• [Task brief]: The answer must be every line from the listing that holds the string "font".

• [Data records]:
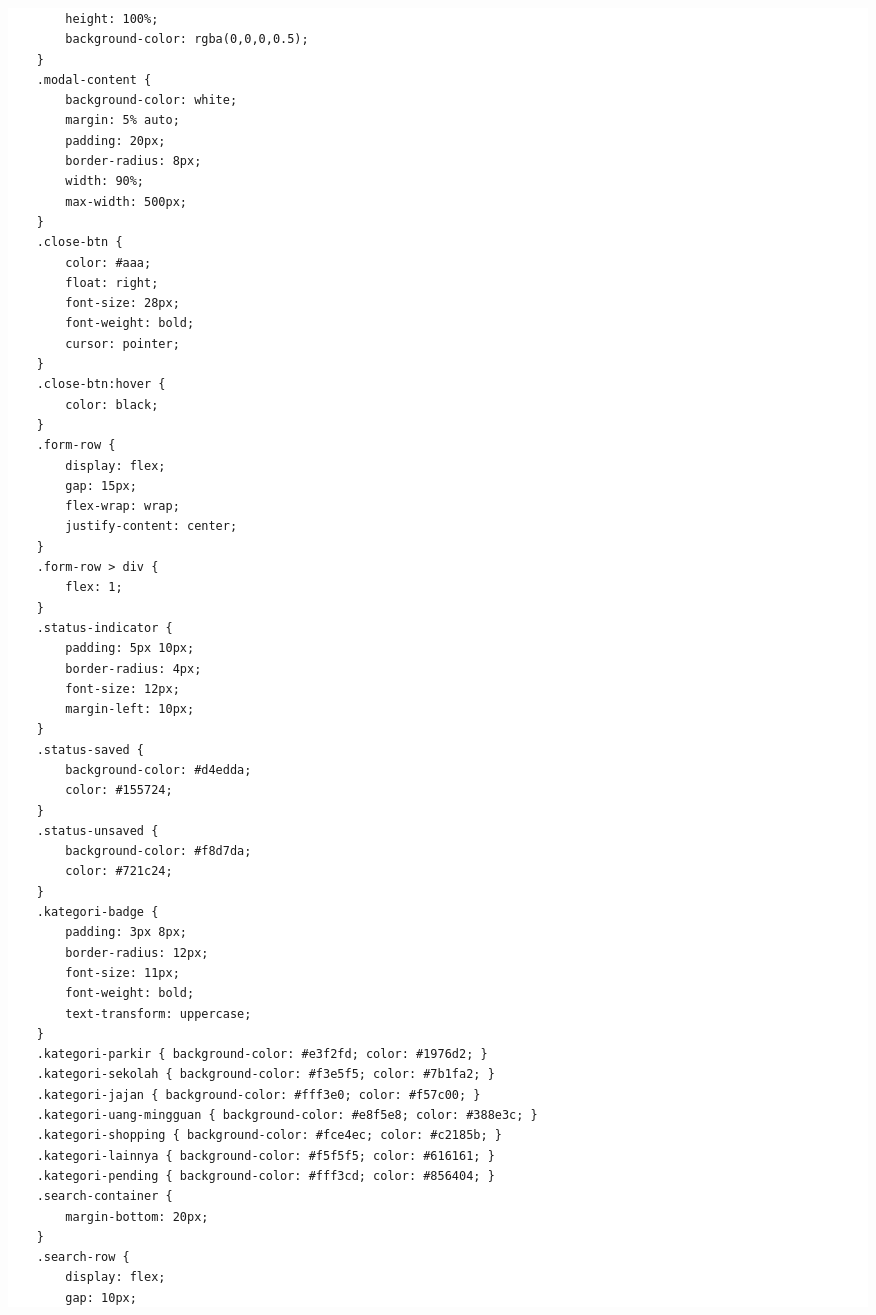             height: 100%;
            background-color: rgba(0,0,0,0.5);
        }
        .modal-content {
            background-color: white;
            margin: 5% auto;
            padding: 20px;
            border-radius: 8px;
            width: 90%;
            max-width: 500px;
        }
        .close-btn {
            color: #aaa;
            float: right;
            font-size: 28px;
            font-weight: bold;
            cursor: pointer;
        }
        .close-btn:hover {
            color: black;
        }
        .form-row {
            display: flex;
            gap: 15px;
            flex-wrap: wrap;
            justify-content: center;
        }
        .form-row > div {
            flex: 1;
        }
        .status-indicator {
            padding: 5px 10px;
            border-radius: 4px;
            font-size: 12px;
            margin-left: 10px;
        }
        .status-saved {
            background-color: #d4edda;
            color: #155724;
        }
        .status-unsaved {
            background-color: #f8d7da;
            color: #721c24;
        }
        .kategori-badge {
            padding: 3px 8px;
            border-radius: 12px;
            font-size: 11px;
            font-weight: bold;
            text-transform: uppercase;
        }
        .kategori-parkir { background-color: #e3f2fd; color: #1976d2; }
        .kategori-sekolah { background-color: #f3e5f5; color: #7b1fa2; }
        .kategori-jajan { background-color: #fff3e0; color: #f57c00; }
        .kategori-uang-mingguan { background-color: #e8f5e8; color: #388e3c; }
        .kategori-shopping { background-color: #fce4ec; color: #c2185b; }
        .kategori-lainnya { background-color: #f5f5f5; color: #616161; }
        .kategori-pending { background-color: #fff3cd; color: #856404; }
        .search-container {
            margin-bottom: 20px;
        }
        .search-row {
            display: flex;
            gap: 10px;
---
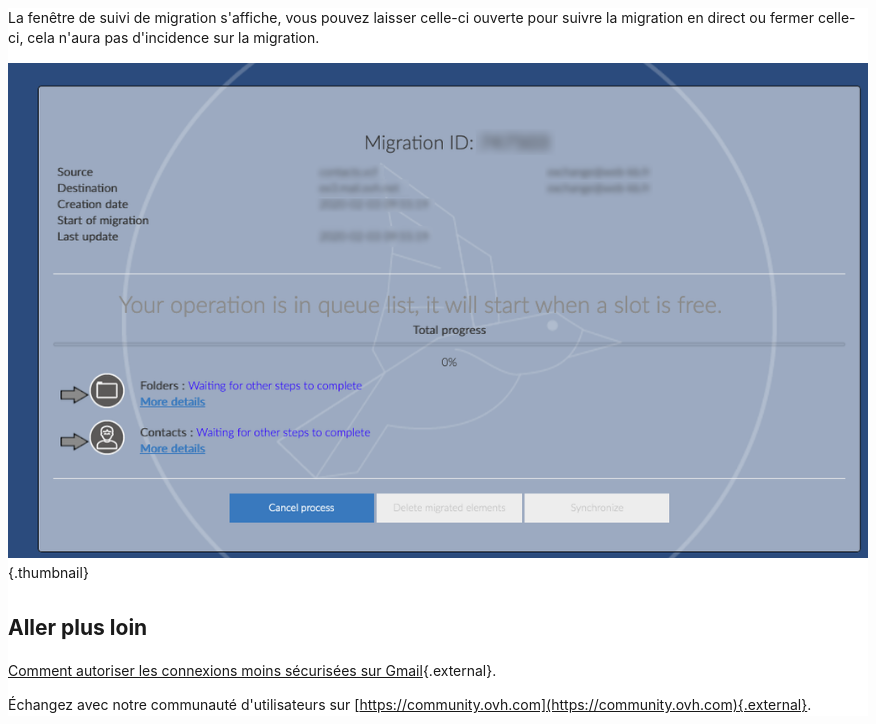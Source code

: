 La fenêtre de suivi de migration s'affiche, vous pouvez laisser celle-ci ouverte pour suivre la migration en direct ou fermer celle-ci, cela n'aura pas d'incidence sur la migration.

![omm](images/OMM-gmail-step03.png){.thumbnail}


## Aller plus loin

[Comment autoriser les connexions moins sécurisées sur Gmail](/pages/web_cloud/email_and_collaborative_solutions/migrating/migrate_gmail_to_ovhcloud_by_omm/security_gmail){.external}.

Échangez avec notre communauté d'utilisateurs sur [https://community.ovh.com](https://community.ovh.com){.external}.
* * *
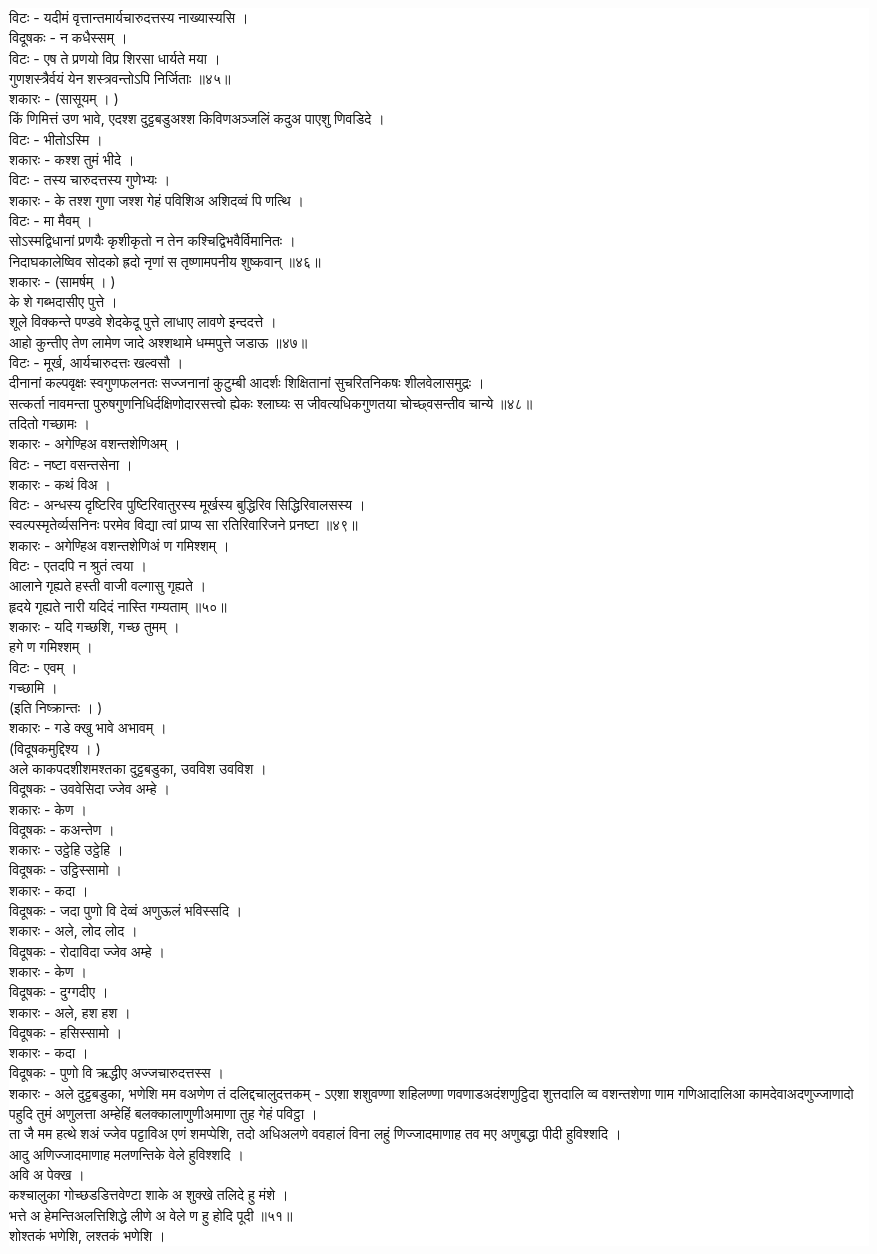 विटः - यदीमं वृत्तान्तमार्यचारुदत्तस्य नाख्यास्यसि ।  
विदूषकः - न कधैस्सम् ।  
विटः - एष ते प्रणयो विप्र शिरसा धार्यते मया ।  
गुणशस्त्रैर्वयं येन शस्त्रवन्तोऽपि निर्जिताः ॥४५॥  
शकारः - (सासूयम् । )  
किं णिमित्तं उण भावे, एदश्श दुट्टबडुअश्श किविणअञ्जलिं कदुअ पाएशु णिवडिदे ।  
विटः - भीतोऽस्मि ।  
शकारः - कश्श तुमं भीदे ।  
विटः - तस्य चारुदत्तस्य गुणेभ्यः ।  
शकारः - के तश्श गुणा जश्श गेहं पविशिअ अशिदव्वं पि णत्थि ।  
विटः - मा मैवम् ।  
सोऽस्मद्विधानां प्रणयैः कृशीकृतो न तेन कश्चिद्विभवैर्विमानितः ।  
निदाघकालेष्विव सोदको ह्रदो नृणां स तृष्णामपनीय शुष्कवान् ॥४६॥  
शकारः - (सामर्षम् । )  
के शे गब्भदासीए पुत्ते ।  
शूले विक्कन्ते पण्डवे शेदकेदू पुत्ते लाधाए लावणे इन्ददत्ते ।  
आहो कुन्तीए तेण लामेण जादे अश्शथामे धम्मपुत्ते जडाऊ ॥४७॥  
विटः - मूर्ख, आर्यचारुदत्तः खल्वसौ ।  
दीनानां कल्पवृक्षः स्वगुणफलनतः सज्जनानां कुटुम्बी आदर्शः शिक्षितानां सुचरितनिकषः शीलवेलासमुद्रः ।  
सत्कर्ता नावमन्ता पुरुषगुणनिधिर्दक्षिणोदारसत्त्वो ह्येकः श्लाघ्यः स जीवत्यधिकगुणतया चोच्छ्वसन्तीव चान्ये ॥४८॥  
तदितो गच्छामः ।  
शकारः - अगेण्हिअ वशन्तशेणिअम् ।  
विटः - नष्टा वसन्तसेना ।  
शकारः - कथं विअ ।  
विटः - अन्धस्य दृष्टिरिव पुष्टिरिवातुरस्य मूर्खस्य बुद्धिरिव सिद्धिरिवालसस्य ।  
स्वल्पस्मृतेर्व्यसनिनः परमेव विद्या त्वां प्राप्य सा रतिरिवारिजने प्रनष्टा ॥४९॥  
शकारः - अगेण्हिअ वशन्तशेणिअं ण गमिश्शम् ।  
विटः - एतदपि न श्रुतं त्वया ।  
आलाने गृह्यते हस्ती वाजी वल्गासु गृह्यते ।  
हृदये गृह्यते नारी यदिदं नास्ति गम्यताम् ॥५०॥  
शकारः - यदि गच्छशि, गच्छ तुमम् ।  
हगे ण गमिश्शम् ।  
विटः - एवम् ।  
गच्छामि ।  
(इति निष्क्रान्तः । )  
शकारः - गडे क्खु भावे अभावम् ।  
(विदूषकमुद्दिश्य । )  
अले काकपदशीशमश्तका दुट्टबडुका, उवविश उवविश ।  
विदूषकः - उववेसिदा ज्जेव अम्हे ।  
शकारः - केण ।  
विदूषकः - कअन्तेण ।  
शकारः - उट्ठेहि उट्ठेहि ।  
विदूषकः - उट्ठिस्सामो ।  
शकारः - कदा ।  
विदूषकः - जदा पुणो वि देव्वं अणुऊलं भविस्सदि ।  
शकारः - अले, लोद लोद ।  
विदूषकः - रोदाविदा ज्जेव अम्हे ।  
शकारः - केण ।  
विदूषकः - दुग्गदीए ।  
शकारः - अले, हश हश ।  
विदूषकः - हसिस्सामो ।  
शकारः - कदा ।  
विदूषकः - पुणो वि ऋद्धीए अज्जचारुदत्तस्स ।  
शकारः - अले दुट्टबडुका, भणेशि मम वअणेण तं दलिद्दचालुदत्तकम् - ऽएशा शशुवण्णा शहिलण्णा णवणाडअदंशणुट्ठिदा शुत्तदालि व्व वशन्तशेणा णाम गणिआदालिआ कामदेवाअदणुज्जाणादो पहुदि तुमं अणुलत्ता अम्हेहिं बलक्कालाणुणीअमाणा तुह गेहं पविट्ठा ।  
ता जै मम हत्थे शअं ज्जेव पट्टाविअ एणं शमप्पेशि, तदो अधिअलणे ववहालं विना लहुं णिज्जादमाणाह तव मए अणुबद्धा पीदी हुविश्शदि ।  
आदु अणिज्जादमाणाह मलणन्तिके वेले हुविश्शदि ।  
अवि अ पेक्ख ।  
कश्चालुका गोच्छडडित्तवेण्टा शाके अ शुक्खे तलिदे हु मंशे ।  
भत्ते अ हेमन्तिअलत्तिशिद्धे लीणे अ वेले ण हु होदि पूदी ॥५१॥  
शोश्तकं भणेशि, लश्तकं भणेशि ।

• [Solved exercise]:
            font-size: 28px;
            font-weight: bold;
            font-size: 12px;
            font-size: 11px;
            font-weight: bold;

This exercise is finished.